• **Brief**
Restate the following entries exactly, including every line.

★ ★ ★ ★

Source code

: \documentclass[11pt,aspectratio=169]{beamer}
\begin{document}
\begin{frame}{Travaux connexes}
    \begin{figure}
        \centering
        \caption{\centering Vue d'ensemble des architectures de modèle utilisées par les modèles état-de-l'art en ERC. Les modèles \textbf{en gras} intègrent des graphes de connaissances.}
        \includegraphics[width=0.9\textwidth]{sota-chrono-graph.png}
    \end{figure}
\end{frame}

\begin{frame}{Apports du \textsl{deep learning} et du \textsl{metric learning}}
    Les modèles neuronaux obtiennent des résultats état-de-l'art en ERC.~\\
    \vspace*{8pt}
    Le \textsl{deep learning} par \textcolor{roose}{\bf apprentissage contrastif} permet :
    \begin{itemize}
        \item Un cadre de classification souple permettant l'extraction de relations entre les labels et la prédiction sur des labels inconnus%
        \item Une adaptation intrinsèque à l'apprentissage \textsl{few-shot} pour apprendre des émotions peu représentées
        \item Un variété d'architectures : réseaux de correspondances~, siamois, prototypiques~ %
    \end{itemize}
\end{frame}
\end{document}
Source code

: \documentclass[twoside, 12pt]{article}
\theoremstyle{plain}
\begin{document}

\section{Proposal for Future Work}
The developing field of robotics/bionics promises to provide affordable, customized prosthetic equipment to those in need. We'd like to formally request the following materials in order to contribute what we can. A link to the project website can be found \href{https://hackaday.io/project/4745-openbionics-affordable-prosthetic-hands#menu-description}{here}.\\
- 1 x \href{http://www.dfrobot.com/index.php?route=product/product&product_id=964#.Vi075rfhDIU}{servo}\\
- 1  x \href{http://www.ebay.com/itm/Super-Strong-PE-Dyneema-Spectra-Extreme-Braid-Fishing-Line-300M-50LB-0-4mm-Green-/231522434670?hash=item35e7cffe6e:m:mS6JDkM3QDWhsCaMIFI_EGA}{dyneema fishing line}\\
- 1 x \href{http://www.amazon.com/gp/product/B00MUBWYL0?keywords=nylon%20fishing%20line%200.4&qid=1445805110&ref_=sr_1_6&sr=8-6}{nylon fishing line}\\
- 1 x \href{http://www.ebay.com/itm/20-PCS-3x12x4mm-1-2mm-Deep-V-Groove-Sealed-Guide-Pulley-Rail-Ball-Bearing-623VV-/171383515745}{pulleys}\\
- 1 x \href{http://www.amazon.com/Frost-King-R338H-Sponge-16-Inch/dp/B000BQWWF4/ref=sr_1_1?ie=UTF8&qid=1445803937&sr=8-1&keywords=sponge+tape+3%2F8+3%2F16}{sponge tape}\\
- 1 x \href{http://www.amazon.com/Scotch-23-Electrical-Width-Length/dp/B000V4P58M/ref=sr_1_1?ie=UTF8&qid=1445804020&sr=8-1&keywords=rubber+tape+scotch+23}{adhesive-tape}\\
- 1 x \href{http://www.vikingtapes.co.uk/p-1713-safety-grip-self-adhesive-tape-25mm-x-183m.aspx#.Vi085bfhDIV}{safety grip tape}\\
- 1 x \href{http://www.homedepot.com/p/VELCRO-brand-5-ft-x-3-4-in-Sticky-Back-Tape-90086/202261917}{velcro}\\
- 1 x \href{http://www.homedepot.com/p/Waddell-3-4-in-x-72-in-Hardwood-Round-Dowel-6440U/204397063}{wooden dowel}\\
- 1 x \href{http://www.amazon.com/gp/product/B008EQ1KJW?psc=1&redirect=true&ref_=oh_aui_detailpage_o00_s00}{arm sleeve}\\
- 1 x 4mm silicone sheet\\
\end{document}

★ ★ ★ ★

• **Exercise answer**
Source code

: \documentclass[11pt,aspectratio=169]{beamer}
\begin{document}
\begin{frame}{Travaux connexes}
    \begin{figure}
        \centering
        \caption{\centering Vue d'ensemble des architectures de modèle utilisées par les modèles état-de-l'art en ERC. Les modèles \textbf{en gras} intègrent des graphes de connaissances.}
        \includegraphics[width=0.9\textwidth]{sota-chrono-graph.png}
    \end{figure}
\end{frame}

\begin{frame}{Apports du \textsl{deep learning} et du \textsl{metric learning}}
    Les modèles neuronaux obtiennent des résultats état-de-l'art en ERC.~\\
    \vspace*{8pt}
    Le \textsl{deep learning} par \textcolor{roose}{\bf apprentissage contrastif} permet :
    \begin{itemize}
        \item Un cadre de classification souple permettant l'extraction de relations entre les labels et la prédiction sur des labels inconnus%
        \item Une adaptation intrinsèque à l'apprentissage \textsl{few-shot} pour apprendre des émotions peu représentées
        \item Un variété d'architectures : réseaux de correspondances~, siamois, prototypiques~ %
    \end{itemize}
\end{frame}
\end{document}
Source code

: \documentclass[twoside, 12pt]{article}
\theoremstyle{plain}
\begin{document}

\section{Proposal for Future Work}
The developing field of robotics/bionics promises to provide affordable, customized prosthetic equipment to those in need. We'd like to formally request the following materials in order to contribute what we can. A link to the project website can be found \href{https://hackaday.io/project/4745-openbionics-affordable-prosthetic-hands#menu-description}{here}.\\
- 1 x \href{http://www.dfrobot.com/index.php?route=product/product&product_id=964#.Vi075rfhDIU}{servo}\\
- 1  x \href{http://www.ebay.com/itm/Super-Strong-PE-Dyneema-Spectra-Extreme-Braid-Fishing-Line-300M-50LB-0-4mm-Green-/231522434670?hash=item35e7cffe6e:m:mS6JDkM3QDWhsCaMIFI_EGA}{dyneema fishing line}\\
- 1 x \href{http://www.amazon.com/gp/product/B00MUBWYL0?keywords=nylon%20fishing%20line%200.4&qid=1445805110&ref_=sr_1_6&sr=8-6}{nylon fishing line}\\
- 1 x \href{http://www.ebay.com/itm/20-PCS-3x12x4mm-1-2mm-Deep-V-Groove-Sealed-Guide-Pulley-Rail-Ball-Bearing-623VV-/171383515745}{pulleys}\\
- 1 x \href{http://www.amazon.com/Frost-King-R338H-Sponge-16-Inch/dp/B000BQWWF4/ref=sr_1_1?ie=UTF8&qid=1445803937&sr=8-1&keywords=sponge+tape+3%2F8+3%2F16}{sponge tape}\\
- 1 x \href{http://www.amazon.com/Scotch-23-Electrical-Width-Length/dp/B000V4P58M/ref=sr_1_1?ie=UTF8&qid=1445804020&sr=8-1&keywords=rubber+tape+scotch+23}{adhesive-tape}\\
- 1 x \href{http://www.vikingtapes.co.uk/p-1713-safety-grip-self-adhesive-tape-25mm-x-183m.aspx#.Vi085bfhDIV}{safety grip tape}\\
- 1 x \href{http://www.homedepot.com/p/VELCRO-brand-5-ft-x-3-4-in-Sticky-Back-Tape-90086/202261917}{velcro}\\
- 1 x \href{http://www.homedepot.com/p/Waddell-3-4-in-x-72-in-Hardwood-Round-Dowel-6440U/204397063}{wooden dowel}\\
- 1 x \href{http://www.amazon.com/gp/product/B008EQ1KJW?psc=1&redirect=true&ref_=oh_aui_detailpage_o00_s00}{arm sleeve}\\
- 1 x 4mm silicone sheet\\
\end{document}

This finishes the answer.